Il motivo non può trovare accoglimento, ancorché la motivazione della sentenza gravata debba essere corretta ai sensi dell’articolo 384, ultimo comma, c.p.c.
È vero, infatti, che la ratio decidendi della sentenza gravata sintetizzata nel punto b), è giuridicamente errata, giacché, come questa Corte ha più volte affermato (sent. nn. 13106/00, 22408/04), il principio nemini res sua servit trova applicazione soltanto quando un unico soggetto sia titolare del fondo servente e di quello dominante e non anche quando il proprietario di uno di essi sia anche comproprietario dell’altro, giacché in tal caso l’intersoggettività del rapporto è data dal concorso di altri titolari del bene comune.
Il motivo, tuttavia, va disatteso perché non attinge efficacemente la ratio decidendi della sentenza gravata sopra sintetizzata nel punto a). La doglianza, infatti, non censura specificamente il giudizio di fatto della corte distrettuale (basato sul ragionamento presuntivo fondato sul rilievo che la materiale installazione della canna fumaria era avvenuta mediante opere, la cui esecuzione non era stata impedita, di perforazione del terrazzo degli odierni ricorrenti) che l’attuale ubicazione della canna fumaria in questione era prevista nel progetto approvato dall’assemblea del 2/7/96, col voto favorevole del E.G. e con la sua firma sul verbale assembleare (sulla idoneità verbale dell’assemblea di condominio a soddisfare il requisito della forma scritta di cui all’articolo 1350 c.c., ove sottoscritto da parte nella cui sfera giuridica sia destinato a prodursi l’effetto costitutivo o traslativo del diritto reale, vedi Cass. 2132/95).

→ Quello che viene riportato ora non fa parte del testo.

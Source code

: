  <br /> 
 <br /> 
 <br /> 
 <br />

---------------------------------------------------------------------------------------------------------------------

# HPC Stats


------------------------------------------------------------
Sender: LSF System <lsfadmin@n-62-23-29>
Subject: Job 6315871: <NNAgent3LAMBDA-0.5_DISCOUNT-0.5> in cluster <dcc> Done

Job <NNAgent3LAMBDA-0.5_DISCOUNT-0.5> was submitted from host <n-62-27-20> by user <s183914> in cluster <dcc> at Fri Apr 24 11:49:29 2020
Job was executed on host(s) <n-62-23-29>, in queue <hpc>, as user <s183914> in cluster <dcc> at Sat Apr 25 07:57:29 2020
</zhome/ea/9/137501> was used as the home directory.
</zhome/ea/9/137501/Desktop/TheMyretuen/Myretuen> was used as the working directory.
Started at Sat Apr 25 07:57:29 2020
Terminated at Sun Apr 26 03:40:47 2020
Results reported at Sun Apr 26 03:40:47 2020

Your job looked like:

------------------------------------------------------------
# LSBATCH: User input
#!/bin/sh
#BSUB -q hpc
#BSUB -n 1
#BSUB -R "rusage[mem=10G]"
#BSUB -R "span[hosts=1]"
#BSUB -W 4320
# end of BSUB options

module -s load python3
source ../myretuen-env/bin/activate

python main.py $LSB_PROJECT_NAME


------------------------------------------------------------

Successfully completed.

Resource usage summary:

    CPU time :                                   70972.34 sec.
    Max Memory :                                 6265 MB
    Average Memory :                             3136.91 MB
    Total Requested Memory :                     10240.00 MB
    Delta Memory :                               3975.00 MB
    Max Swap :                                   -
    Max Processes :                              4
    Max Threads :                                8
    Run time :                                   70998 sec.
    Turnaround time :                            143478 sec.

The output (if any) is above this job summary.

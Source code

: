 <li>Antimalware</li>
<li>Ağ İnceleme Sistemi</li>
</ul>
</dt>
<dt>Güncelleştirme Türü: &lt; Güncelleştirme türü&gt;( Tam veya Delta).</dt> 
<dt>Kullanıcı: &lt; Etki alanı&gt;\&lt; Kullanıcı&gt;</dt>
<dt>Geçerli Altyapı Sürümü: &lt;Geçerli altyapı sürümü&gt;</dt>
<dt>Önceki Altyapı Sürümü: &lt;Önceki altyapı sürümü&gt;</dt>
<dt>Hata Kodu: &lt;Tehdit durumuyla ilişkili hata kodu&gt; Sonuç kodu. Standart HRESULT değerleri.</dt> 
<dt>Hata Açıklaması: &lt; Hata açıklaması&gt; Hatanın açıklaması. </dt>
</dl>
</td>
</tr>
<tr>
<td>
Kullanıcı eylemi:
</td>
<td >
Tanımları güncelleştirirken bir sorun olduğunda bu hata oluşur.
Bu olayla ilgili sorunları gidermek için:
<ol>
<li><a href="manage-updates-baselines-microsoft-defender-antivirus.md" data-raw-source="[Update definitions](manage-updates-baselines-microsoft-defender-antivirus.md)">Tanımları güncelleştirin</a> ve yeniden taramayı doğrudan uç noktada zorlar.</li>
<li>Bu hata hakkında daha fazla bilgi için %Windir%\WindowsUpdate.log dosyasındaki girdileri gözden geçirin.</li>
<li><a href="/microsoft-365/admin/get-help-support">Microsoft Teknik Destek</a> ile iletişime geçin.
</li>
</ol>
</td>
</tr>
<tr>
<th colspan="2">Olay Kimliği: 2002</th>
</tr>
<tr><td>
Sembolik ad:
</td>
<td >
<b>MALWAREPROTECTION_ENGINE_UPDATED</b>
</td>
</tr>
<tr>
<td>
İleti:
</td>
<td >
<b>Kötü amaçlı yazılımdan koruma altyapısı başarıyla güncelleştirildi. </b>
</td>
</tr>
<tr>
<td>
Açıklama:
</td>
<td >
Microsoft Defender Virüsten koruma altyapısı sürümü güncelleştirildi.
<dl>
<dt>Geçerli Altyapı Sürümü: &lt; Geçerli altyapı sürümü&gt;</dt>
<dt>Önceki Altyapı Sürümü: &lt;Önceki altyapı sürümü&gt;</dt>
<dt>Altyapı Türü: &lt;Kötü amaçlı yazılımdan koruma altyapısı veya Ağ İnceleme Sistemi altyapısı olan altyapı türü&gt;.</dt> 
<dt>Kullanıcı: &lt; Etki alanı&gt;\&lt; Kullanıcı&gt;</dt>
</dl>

In definitiva il ricorso va rigettato in relazione a tutti i motivi nei quali esso si articola.
Le spese del giudizio di cassazione seguono la soccombenza.

P.Q.M.
La Corte rigetta il ricorso.
Condanna i ricorrenti a rifondere al contro ricorrente le spese del giudizio di cassazione, che liquida in euro 2.100, oltre euro 200 per esborsi ed oltre accessori di legge.